Apple recently introduced a novel Parallel-Track Mixture‑of‑Experts (PT‑MoE) architecture for their server-side language models, aiming to dramatically improve scalability and efficiency while preserving model quality (machinelearning.apple.com).
Rather than deploying a monolithic Transformer, PT‑MoE splits the server model into multiple “tracks”—each track is its own smaller Transformer (with its own MoE layers). Inputs are routed independently through each track, and synchronization only occurs at the start and end of track blocks.
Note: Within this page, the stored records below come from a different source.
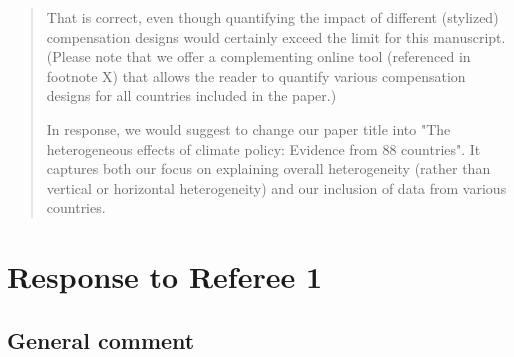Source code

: \documentclass[11pt]{article}
\newenvironment{response}
{\begin{quote}\color{black}}
{\end{quote}}
\begin{document}
\begin{response}
    That is correct, even though quantifying the impact of different (stylized) compensation designs would certainly exceed the limit for this manuscript. (Please note that we offer a complementing online tool (referenced in footnote X) that allows the reader to quantify various compensation designs for all countries included in the paper.)

    In response, we would suggest to change our paper title into "The heterogeneous effects of climate policy: Evidence from 88 countries". It captures both our focus on explaining overall heterogeneity (rather than vertical or horizontal heterogeneity) and our inclusion of data from various countries.
\end{response}

\clearpage

\section*{Response to Referee 1}

\subsection*{General comment}\label{comment_R1_0}
\end{document}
This design diverges from standard MoE models that tightly interleave experts within a single Transformer pipeline (machinelearning.apple.com).
Apple also unveiled a compact on‑device model, split 5:3 in depth, sharing KV‑cache and optimized for Core ML. The PT‑MoE design, however, is specific to powerful server setups aimed at handling more complex workloads (machinelearning.apple.com).
| Feature | Traditional MoE | PT‑MoE (Apple) |
|---|---|---|
| Model structure | Single transformer stack | Multiple independent tracks |
| MoE placement | Within each layer | Within each track block |
| Synchronization points | Every layer (2×L) | At block boundaries (≈L/D times) |
| Parallelism | Expert + tensor + data | Track-level + standard parallelisms |
PT‑MoE offers a compelling twist on MoE efficiency: by parallelizing at the track level, Apple unlocks strong scalability and performance without sacrificing model integrity. This could influence next-gen architectures, inspiring the blending of MoE and track-level pipelining in other large-scale systems.